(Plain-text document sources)
⁂

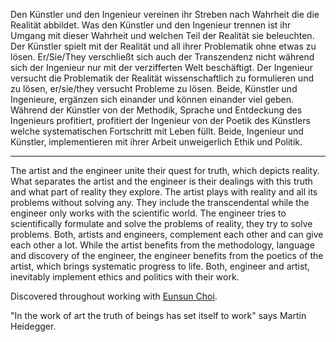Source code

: 
Den Künstler und den Ingenieur vereinen ihr Streben nach Wahrheit die die Realität abbildet. Was den Künstler und den Ingenieur trennen ist ihr Umgang mit dieser Wahrheit und welchen Teil der Realität sie beleuchten. Der Künstler spielt mit der Realität und all ihrer Problematik ohne etwas zu lösen. Er/Sie/They verschließt sich auch der Transzendenz nicht während sich der Ingenieur nur mit der verzifferten Welt beschäftigt. Der Ingenieur versucht die Problematik der Realität wissenschaftlich zu formulieren und zu lösen, er/sie/they versucht Probleme zu lösen. Beide, Künstler und Ingenieure, ergänzen sich einander und können einander viel geben. Während der Künstler von der Methodik, Sprache und Entdeckung des Ingenieurs profitiert, profitiert der Ingenieur von der Poetik des Künstlers welche systematischen Fortschritt mit Leben füllt. Beide, Ingenieur und Künstler, implementieren mit ihrer Arbeit unweigerlich Ethik und Politik.

------------------

The artist and the engineer unite their quest for truth, which depicts reality. What separates the artist and the engineer is their dealings with this truth and what part of reality they explore. The artist plays with reality and all its problems without solving any. They include the transcendental while the engineer only works with the scientific world. The engineer tries to scientifically formulate and solve the problems of reality, they try to solve problems. Both, artists and engineers, complement each other and can give each other a lot. While the artist benefits from the methodology, language and discovery of the engineer, the engineer benefits from the poetics of the artist, which brings systematic progress to life. Both, engineer and artist, inevitably implement ethics and politics with their work.



Discovered throughout working with [Eunsun Choi](http://www.eunsunchoi.com/).


"In the work of art the truth of beings has set itself to work" says Martin Heidegger.
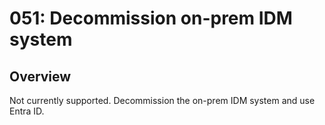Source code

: # 051: Decommission on-prem IDM system

## Overview

Not currently supported. Decommission the on-prem IDM system and use Entra ID.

⁂

▶ Exercise instructions:
Every record should be duplicated exactly, though any picture in it must be left out.

▶ Output below:
Source code

: 
Den Künstler und den Ingenieur vereinen ihr Streben nach Wahrheit die die Realität abbildet. Was den Künstler und den Ingenieur trennen ist ihr Umgang mit dieser Wahrheit und welchen Teil der Realität sie beleuchten. Der Künstler spielt mit der Realität und all ihrer Problematik ohne etwas zu lösen. Er/Sie/They verschließt sich auch der Transzendenz nicht während sich der Ingenieur nur mit der verzifferten Welt beschäftigt. Der Ingenieur versucht die Problematik der Realität wissenschaftlich zu formulieren und zu lösen, er/sie/they versucht Probleme zu lösen. Beide, Künstler und Ingenieure, ergänzen sich einander und können einander viel geben. Während der Künstler von der Methodik, Sprache und Entdeckung des Ingenieurs profitiert, profitiert der Ingenieur von der Poetik des Künstlers welche systematischen Fortschritt mit Leben füllt. Beide, Ingenieur und Künstler, implementieren mit ihrer Arbeit unweigerlich Ethik und Politik.

------------------

The artist and the engineer unite their quest for truth, which depicts reality. What separates the artist and the engineer is their dealings with this truth and what part of reality they explore. The artist plays with reality and all its problems without solving any. They include the transcendental while the engineer only works with the scientific world. The engineer tries to scientifically formulate and solve the problems of reality, they try to solve problems. Both, artists and engineers, complement each other and can give each other a lot. While the artist benefits from the methodology, language and discovery of the engineer, the engineer benefits from the poetics of the artist, which brings systematic progress to life. Both, engineer and artist, inevitably implement ethics and politics with their work.



Discovered throughout working with [Eunsun Choi](http://www.eunsunchoi.com/).


"In the work of art the truth of beings has set itself to work" says Martin Heidegger.
Source code

: # 051: Decommission on-prem IDM system

## Overview

Not currently supported. Decommission the on-prem IDM system and use Entra ID.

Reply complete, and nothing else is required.